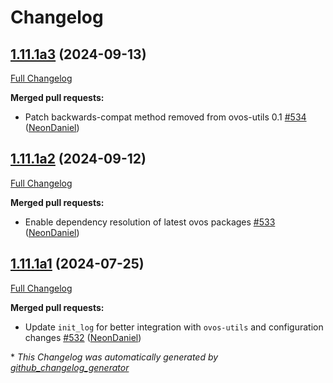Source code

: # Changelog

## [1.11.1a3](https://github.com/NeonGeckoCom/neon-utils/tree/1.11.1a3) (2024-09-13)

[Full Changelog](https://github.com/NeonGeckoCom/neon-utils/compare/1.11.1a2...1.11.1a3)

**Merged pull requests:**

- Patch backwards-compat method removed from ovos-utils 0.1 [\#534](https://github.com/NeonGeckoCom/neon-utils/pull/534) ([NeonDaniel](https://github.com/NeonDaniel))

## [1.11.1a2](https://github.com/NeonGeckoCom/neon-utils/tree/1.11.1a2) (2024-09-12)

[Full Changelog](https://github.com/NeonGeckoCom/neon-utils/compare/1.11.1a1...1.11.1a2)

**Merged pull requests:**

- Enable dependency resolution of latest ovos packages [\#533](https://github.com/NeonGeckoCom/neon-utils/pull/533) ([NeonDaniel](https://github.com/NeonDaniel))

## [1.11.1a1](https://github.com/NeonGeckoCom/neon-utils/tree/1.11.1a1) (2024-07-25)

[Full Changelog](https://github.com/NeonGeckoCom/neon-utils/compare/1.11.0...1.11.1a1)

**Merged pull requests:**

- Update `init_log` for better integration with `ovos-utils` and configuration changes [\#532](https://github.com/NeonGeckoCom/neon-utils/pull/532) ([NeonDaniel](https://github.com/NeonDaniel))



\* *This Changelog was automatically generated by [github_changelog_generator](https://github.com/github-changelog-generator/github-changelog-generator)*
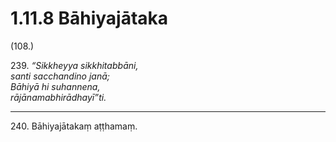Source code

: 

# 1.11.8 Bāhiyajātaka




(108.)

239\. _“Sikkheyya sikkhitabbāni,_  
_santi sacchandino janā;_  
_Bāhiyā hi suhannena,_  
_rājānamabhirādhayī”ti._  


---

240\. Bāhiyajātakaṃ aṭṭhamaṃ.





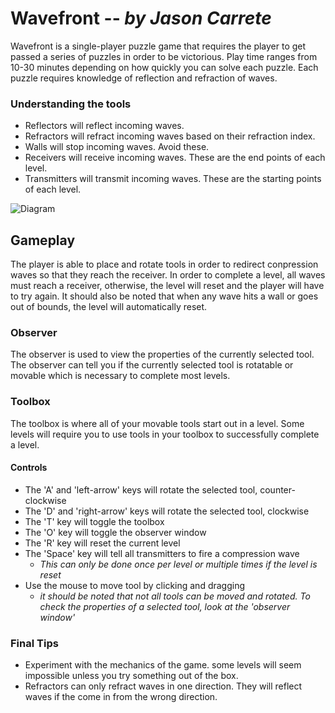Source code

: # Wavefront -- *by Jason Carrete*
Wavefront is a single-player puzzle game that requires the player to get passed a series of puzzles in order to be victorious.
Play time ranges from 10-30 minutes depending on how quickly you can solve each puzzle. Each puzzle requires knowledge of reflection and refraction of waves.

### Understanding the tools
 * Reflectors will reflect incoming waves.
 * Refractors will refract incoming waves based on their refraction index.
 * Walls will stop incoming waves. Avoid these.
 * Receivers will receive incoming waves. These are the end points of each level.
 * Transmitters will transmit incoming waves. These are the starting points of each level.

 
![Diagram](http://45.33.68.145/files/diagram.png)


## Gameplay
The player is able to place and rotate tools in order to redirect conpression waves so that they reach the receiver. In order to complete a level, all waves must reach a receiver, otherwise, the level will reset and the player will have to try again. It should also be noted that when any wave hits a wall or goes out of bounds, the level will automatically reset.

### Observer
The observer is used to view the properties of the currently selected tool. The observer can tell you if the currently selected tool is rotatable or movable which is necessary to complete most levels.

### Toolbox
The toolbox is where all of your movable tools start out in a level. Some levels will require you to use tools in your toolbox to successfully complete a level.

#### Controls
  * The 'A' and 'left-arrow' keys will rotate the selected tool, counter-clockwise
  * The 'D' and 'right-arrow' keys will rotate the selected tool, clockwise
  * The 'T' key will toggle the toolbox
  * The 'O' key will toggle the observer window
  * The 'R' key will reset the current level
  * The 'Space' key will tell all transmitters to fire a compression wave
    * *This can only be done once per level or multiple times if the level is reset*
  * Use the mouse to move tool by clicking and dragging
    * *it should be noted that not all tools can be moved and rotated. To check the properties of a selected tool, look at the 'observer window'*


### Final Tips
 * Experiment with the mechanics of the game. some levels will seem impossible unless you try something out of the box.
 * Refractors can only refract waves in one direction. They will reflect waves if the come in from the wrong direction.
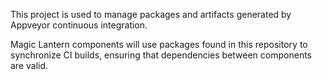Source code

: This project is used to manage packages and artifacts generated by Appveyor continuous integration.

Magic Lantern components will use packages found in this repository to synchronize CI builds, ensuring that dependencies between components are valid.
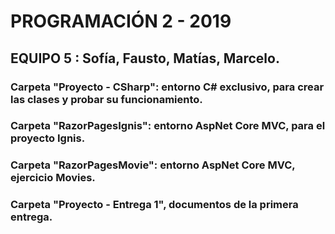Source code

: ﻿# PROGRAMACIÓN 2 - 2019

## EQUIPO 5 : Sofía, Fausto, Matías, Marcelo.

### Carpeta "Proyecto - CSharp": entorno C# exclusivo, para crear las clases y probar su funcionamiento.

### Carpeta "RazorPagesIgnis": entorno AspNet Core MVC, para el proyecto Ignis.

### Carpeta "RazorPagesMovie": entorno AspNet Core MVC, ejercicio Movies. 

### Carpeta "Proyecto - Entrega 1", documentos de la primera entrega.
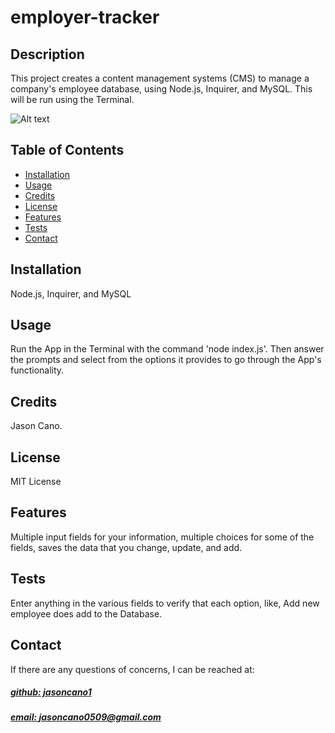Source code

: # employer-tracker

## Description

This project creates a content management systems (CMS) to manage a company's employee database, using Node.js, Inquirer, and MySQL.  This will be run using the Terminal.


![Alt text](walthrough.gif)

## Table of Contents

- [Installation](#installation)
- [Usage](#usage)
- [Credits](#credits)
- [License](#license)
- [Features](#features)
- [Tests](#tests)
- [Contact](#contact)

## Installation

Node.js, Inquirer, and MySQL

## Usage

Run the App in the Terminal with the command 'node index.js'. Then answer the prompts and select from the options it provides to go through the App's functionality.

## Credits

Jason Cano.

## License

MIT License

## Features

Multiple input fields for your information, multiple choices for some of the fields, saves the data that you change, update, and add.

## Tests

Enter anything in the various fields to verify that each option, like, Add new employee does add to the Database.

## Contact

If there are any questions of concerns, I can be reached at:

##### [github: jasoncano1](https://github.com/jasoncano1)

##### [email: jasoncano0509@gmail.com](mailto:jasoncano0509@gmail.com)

= = = = =

● **WHAT TO PRODUCE**
Each line of the records above that contains the word "reset" should be counted; give the resulting number without further words.

● **TASK SOLUTION**
3